I feel like I lacked confidence and after the first hour my concentration diminished. Watching the slow market for an hour had me itching to do something which eventuated in me occupying myself with other things. What I can't figure out is if this was a good idea or not. On one hand I kept myself from trading a market that could have encouraged me to place an impulse trade. On the other hand it resulted in me missing the minute details that tip me off to a trade.

There is a distinct difference in my states of mind when I trade well and when I trade poorly. When I place unachievable pressure on myself to perform it results in me over analyzing what I am doing and taking the focus from the task and placing it on myself. When I play sport if I think to myself during the game, "don't screw up" well you can bet your dollar that I will fumble, mishandle and take too long to do things. However when I have a feeling of "who cares?" I manage to pull off the best games I could possibly produce. Everything seems to just work out.

So this brings me to an important question in my trading, should I be putting myself in a frame of mind such as "who cares?" instead of "you better perform"? If so, I need to figure out how to achieve that state of mind before trading.

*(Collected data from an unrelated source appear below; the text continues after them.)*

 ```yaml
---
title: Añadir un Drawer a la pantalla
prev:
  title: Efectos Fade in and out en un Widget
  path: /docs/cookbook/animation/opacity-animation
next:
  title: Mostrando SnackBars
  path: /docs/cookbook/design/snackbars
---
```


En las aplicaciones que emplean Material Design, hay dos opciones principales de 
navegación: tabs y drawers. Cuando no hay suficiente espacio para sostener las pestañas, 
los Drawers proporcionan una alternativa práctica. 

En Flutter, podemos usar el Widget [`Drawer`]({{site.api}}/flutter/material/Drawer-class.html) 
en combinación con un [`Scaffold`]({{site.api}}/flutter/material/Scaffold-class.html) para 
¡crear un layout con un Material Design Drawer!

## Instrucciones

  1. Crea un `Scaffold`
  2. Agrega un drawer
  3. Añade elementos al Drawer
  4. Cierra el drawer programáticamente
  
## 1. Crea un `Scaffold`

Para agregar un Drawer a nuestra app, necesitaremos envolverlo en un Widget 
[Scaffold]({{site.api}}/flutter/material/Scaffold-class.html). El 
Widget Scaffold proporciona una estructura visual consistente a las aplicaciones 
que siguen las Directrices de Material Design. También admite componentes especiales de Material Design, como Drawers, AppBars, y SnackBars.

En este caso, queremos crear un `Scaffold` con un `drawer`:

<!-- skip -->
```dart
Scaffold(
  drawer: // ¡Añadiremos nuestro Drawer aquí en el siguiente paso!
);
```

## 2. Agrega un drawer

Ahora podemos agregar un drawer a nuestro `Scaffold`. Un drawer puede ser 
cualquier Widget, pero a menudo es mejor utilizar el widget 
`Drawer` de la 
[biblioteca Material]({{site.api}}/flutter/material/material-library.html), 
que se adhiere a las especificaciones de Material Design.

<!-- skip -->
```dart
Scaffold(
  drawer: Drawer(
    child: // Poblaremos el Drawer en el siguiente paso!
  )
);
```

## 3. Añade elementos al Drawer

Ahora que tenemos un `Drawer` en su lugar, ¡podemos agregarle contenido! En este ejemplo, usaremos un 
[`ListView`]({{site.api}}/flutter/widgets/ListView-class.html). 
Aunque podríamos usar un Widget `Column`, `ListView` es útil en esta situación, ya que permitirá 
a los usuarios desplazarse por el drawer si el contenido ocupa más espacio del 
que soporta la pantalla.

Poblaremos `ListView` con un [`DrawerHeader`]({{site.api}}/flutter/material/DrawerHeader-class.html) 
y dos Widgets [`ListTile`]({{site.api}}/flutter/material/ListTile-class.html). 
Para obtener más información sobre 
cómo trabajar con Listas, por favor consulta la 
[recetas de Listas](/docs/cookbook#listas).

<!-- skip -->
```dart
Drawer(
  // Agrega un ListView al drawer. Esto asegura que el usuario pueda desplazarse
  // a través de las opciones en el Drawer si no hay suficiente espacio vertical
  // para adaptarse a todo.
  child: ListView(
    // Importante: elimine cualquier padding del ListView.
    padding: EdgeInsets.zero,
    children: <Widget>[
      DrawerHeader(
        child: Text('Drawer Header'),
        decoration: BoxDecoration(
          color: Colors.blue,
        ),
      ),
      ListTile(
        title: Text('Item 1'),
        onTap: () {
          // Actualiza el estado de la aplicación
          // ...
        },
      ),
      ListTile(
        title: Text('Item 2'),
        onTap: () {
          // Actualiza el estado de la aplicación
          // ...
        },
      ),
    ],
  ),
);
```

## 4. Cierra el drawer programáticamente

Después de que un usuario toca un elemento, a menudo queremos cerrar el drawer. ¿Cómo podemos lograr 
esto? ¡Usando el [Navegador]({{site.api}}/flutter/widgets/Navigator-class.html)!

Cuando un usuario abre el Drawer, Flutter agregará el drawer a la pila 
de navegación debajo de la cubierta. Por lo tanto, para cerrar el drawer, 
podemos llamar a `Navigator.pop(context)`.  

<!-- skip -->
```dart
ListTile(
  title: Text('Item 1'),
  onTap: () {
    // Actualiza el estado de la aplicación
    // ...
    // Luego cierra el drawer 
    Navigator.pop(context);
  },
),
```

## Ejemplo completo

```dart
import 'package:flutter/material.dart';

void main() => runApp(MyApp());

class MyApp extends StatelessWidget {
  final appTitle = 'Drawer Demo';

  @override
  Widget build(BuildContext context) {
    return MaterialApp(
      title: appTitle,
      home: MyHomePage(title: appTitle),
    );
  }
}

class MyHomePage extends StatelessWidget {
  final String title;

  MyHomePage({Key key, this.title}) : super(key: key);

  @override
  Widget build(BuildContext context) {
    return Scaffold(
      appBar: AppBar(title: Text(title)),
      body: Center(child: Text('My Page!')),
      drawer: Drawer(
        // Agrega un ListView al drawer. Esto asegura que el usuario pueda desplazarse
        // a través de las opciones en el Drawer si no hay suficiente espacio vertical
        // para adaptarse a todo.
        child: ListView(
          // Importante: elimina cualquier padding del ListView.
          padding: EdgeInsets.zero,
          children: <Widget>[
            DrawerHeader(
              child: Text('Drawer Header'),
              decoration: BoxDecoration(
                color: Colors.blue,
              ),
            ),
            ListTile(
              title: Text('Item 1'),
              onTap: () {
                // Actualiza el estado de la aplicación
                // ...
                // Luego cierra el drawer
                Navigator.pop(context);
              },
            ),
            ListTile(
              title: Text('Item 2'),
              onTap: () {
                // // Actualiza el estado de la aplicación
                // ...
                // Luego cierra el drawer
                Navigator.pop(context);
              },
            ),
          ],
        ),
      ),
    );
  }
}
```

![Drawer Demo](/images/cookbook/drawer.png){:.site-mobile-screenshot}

All in all, I'm glad I stayed out of the market yesterday even though it did pick up in the last hour of my trading day. Discipline is important and when the market isn't moving the way I'd like to see it, I'm best waiting on the sidelines until it makes sense.
 
If you didn't notice the owner's announcement, the blogs apparently are finally going to have full functionality. I suggested this Journals Forum a year ago because the blogs didn't have it. And there are disadvantages to the Here I Am nature of a public forum, such as that idiotic ratings option (who the hell has the right to give a poor rating to somebody else's journal, esp when they don't have to record their names).

So you may want to move everything over once that change is made. If not, just put whoever gives you any crap on Ignore.
Thanks Db. I'll keep that in mind and possibly move it over once it is ready and running. It would be helpful having more control over the journal.